Loading...

Please Wait...

PT Notes

Part 1 - Understanding Dependent Failures in Process Safety

PT Notes is a series of topical technical notes on process safety provided periodically by Primatech for your benefit. Please feel free to provide feedback.

Introduction

Dependent failures in processes must be identified and managed as they can result in catastrophic process safety incidents. Dependent failures occur when the failure of one component or element of a system is not independent of the failure of another. The likelihood of one component failing is influenced by the failure of another component, or by a common cause or condition. This type of failure contrasts with independent failures, where the failure of one component does not affect the likelihood of another component failing. Dependencies can arise from a variety of factors, including design, operational processes, environmental conditions, and human interactions with a process.

The significance of dependent failures is that they can be as likely to occur as independent single failures yet are harder to identify and address.

Dependent failures are particularly important in complex systems where components in processes are interconnected or influenced by shared external factors. This situation is common in the process industries. Understanding and managing these dependencies is crucial for accurate risk assessments and effective system design, especially in safety-critical environments.

Types of Dependent Failures

The starting point for addressing dependent failures is understanding ways in which they can arise. They include:

Common Cause Failures (CCFs): CCFs occur when two or more components or systems fail due to a single shared cause to which each component or system is vulnerable. For example, this cause can be a factor that affects multiple components such as a design flaw, manufacturing defect, human error, or external event (such as an environmental condition, e.g. flooding). CCF is a broad category that encompasses any scenario where multiple failures have a single root cause. An example of CCF is a power surge that damages multiple electronic components in a system simultaneously.
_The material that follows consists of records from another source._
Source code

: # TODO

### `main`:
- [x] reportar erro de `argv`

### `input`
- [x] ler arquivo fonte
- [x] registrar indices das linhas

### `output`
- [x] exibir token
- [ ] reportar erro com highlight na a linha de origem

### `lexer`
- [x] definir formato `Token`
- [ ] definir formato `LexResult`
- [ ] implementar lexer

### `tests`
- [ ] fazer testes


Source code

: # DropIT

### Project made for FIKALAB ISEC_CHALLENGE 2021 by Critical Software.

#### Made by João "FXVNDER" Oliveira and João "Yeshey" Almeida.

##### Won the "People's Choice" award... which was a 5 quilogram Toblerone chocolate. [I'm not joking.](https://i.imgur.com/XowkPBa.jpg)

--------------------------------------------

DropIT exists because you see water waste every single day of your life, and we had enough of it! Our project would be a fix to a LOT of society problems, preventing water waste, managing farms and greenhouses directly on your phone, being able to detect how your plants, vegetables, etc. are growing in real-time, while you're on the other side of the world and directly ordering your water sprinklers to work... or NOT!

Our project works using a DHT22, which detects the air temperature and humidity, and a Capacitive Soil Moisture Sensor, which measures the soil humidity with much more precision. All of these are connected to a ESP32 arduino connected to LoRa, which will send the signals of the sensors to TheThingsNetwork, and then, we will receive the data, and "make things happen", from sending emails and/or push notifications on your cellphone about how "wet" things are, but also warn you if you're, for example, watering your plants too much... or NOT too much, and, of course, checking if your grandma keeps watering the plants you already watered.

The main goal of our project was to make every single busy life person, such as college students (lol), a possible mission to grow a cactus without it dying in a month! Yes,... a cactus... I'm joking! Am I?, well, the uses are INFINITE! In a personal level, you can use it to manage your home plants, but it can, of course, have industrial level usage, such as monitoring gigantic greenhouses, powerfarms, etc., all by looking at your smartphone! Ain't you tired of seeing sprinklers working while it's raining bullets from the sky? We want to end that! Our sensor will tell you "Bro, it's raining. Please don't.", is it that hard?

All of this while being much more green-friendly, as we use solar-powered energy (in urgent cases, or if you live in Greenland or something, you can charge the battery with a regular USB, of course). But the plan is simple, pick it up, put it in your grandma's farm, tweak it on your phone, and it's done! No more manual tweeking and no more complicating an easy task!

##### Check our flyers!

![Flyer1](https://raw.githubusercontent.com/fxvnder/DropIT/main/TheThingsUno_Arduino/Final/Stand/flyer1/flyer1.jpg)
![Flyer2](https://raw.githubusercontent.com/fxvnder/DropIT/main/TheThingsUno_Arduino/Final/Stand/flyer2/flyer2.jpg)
CCFs are of particular concern in redundant systems where multiple backup components are in place, under the assumption that they will fail independently. If a common cause leads to the failure of all redundant components, the system's reliability can be compromised.

A notable example of a process safety accident that involved common cause failures is the Flixborough disaster, which occurred on June 1, 1974, at a chemical plant in Flixborough, England. A massive explosion occurred at the plant that killed 28 people, seriously injured 36 others, and caused substantial damage to the plant and nearby homes. The CCF was not a failure of a physical component but rather a systemic failure in safety management and organizational culture. This failure manifested in multiple unsafe decisions and actions, leading to the catastrophic explosion.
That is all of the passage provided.